Poor enforcement in India
In this context, the Indian drug control authorities must share some of the blame for not coming down harder on fraud. The institutional reasons for poor enforcement in India are well known. In the context of drug regulation, the point was made most poignantly by the department-related Rajya Sabha Standing Committee on Health and Family Welfare in its 59th report, on the functioning of the Central Drugs Standard Control Organization (CDSCO).
In 2012, the Standing Committee lambasted the “collusive nexus between drug manufacturers, some functionaries of CDSCO and some medical experts,” citing in one case the spurious nature of the approvals process for new drug applications made by pharmaceutical companies.
While there is much more that the DCGI and CDSCO could do, it would be unfair to say they haven’t been jolted into action by l’affaire Ranbaxy, and then again by the FDA issuing import alerts against another Indian generics company, Wockhardt.
Earlier this month, the DCGI reportedly ordered a third pharmaceutical major, Sun Pharmaceutical, to suspend clinical research activities and new drug filings and applications at its Mumbai-based bio-analytic laboratory, “after discovering that Sun didn’t have the requisite approval from the Central government for operating the laboratory.”

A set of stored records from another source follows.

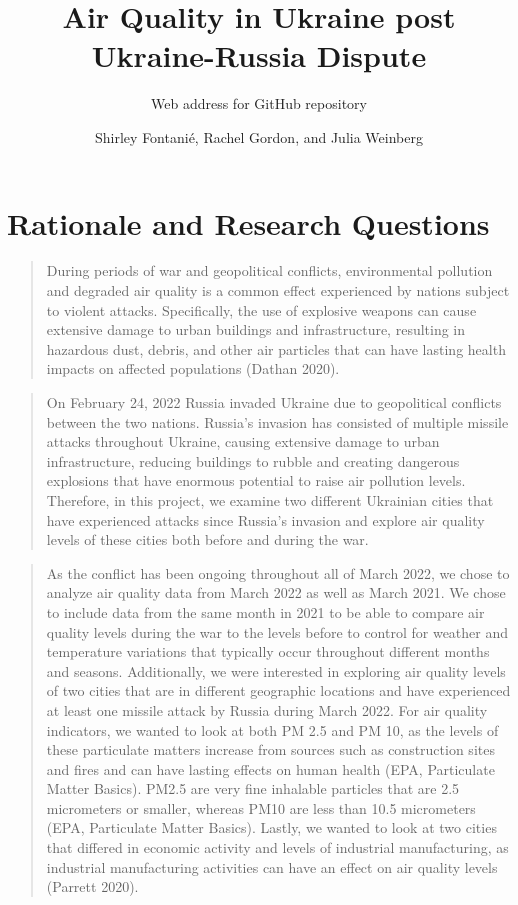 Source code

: \documentclass[
  12pt,
]{article}
\title{Air Quality in Ukraine post Ukraine-Russia Dispute}
\subtitle{Web address for GitHub repository}
\author{Shirley Fontanié, Rachel Gordon, and Julia Weinberg}
\date{}
\begin{document}
\maketitle

\newpage
\tableofcontents 
\newpage
\listoftables 
\newpage
\listoffigures 
\newpage

\hypertarget{rationale-and-research-questions}{%
\section{Rationale and Research
Questions}\label{rationale-and-research-questions}}

\begin{quote}
During periods of war and geopolitical conflicts, environmental
pollution and degraded air quality is a common effect experienced by
nations subject to violent attacks. Specifically, the use of explosive
weapons can cause extensive damage to urban buildings and
infrastructure, resulting in hazardous dust, debris, and other air
particles that can have lasting health impacts on affected populations
(Dathan 2020).
\end{quote}

\begin{quote}
On February 24, 2022 Russia invaded Ukraine due to geopolitical
conflicts between the two nations. Russia's invasion has consisted of
multiple missile attacks throughout Ukraine, causing extensive damage to
urban infrastructure, reducing buildings to rubble and creating
dangerous explosions that have enormous potential to raise air pollution
levels. Therefore, in this project, we examine two different Ukrainian
cities that have experienced attacks since Russia's invasion and explore
air quality levels of these cities both before and during the war.
\end{quote}

\begin{quote}
As the conflict has been ongoing throughout all of March 2022, we chose
to analyze air quality data from March 2022 as well as March 2021. We
chose to include data from the same month in 2021 to be able to compare
air quality levels during the war to the levels before to control for
weather and temperature variations that typically occur throughout
different months and seasons. Additionally, we were interested in
exploring air quality levels of two cities that are in different
geographic locations and have experienced at least one missile attack by
Russia during March 2022. For air quality indicators, we wanted to look
at both PM 2.5 and PM 10, as the levels of these particulate matters
increase from sources such as construction sites and fires and can have
lasting effects on human health (EPA, Particulate Matter Basics). PM2.5
are very fine inhalable particles that are 2.5 micrometers or smaller,
whereas PM10 are less than 10.5 micrometers (EPA, Particulate Matter
Basics). Lastly, we wanted to look at two cities that differed in
economic activity and levels of industrial manufacturing, as industrial
manufacturing activities can have an effect on air quality levels
(Parrett 2020).
\end{quote}
\end{document}
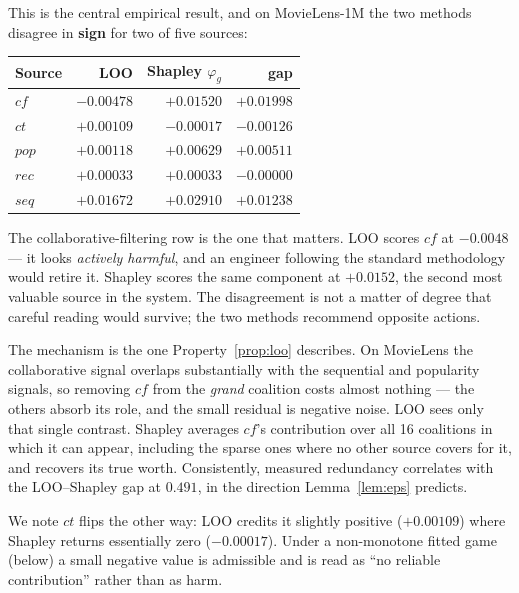 \documentclass[11pt]{article}
\begin{document}
This is the central empirical result, and on MovieLens-1M the two methods
disagree in \textbf{sign} for two of five sources:

\begin{center}\footnotesize
\begin{tabular}{lrrr}
\toprule
Source & LOO & Shapley $\varphi_g$ & gap \\
\midrule
$cf$  & $-0.00478$ & $+0.01520$ & $+0.01998$ \\
$ct$  & $+0.00109$ & $-0.00017$ & $-0.00126$ \\
$pop$ & $+0.00118$ & $+0.00629$ & $+0.00511$ \\
$rec$ & $+0.00033$ & $+0.00033$ & $-0.00000$ \\
$seq$ & $+0.01672$ & $+0.02910$ & $+0.01238$ \\
\bottomrule
\end{tabular}
\end{center}

\noindent
The collaborative-filtering row is the one that matters. LOO scores $cf$ at
$-0.0048$ --- it looks \emph{actively harmful}, and an engineer following the
standard methodology would retire it. Shapley scores the same component
at $+0.0152$, the second most valuable source in the system. The disagreement
is not a matter of degree that careful reading would survive; the two methods
recommend opposite actions.

The mechanism is the one Property~\ref{prop:loo} describes. On MovieLens the
collaborative signal overlaps substantially with the sequential and popularity
signals, so removing $cf$ from the \emph{grand} coalition costs almost nothing
--- the others absorb its role, and the small residual is negative noise. LOO
sees only that single contrast. Shapley averages $cf$'s contribution over all
16 coalitions in which it can appear, including the sparse ones where no other
source covers for it, and recovers its true worth. Consistently, measured
redundancy correlates with the LOO--Shapley gap at $0.491$, in the direction
Lemma~\ref{lem:eps} predicts.

We note $ct$ flips the other way: LOO credits it slightly positive
($+0.00109$) where Shapley returns essentially zero ($-0.00017$). Under a
non-monotone fitted game (below) a small negative value is admissible and is
read as ``no reliable contribution'' rather than as harm.




\end{document}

However, until a deeper, institutional change takes place to break the nexus between drug companies and India’s regulatory regime — a change that incorporates everything from surprise checks on manufacturing facilities to greater transparency in, and policing of, drug approvals processes and clinical trials — there is a strong likelihood that Indian consumers of drugs made by these companies have poison coursing through their veins.